Below are the records; output them exactly from the first line through the line with "Control sip parser behaviour.", stopping there.

Start of AVAILABLE RECORDS

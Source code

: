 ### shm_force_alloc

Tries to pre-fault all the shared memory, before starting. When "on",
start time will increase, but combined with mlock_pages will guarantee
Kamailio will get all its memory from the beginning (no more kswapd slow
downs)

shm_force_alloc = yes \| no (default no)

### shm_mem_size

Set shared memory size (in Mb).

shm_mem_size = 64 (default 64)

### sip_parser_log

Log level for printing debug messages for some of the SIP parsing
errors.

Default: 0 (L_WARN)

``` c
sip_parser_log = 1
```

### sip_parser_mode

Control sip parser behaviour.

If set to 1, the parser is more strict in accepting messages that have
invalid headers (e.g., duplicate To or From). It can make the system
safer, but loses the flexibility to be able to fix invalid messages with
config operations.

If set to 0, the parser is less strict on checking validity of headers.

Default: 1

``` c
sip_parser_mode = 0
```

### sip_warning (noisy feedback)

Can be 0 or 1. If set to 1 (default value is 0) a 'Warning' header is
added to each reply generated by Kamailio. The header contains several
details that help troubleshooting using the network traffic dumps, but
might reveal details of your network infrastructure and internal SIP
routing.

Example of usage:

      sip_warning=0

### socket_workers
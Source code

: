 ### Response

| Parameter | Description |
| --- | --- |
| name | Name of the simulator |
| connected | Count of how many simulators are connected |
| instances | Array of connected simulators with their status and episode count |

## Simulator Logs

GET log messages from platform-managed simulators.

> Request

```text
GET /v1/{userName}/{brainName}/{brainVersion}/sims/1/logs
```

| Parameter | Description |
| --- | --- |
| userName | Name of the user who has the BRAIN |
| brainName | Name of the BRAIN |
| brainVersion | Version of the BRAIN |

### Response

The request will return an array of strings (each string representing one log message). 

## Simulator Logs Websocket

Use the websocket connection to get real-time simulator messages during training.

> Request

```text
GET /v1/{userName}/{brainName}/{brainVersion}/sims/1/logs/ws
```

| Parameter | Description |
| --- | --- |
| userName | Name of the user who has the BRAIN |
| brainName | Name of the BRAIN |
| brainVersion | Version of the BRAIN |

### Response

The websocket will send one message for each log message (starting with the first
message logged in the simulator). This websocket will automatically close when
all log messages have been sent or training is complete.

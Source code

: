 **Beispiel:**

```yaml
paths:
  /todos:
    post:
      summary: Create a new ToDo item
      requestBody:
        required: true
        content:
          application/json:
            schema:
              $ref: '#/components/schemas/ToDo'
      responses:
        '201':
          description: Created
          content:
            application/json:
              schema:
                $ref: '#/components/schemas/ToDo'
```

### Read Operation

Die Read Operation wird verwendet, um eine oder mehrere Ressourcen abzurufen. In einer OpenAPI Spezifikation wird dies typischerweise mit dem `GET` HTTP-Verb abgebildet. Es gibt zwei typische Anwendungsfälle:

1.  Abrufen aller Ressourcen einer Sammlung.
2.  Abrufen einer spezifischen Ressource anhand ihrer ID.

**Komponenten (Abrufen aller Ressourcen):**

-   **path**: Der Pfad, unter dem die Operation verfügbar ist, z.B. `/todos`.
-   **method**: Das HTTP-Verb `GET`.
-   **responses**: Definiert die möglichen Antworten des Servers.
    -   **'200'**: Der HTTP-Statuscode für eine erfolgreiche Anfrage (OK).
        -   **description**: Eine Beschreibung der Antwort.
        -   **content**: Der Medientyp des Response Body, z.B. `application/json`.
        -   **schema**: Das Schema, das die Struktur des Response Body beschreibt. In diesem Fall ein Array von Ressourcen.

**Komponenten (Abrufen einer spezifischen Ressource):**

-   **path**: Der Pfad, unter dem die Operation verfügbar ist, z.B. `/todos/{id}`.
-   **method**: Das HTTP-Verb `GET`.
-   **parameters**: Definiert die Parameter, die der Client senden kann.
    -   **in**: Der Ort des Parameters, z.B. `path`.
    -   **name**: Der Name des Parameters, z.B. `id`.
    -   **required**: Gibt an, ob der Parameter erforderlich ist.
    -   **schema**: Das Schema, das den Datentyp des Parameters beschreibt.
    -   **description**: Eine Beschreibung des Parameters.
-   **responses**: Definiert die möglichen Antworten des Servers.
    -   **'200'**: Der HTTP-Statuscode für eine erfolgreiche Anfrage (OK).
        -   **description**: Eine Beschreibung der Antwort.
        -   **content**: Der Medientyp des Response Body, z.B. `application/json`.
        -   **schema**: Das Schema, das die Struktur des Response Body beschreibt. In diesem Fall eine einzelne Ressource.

End of AVAILABLE RECORDS

▸ **ANSWER SECTION**
Source code

: ### shm_force_alloc

Tries to pre-fault all the shared memory, before starting. When "on",
start time will increase, but combined with mlock_pages will guarantee
Kamailio will get all its memory from the beginning (no more kswapd slow
downs)

shm_force_alloc = yes \| no (default no)

### shm_mem_size

Set shared memory size (in Mb).

shm_mem_size = 64 (default 64)

### sip_parser_log

Log level for printing debug messages for some of the SIP parsing
errors.

Default: 0 (L_WARN)

``` c
sip_parser_log = 1
```

### sip_parser_mode

Control sip parser behaviour.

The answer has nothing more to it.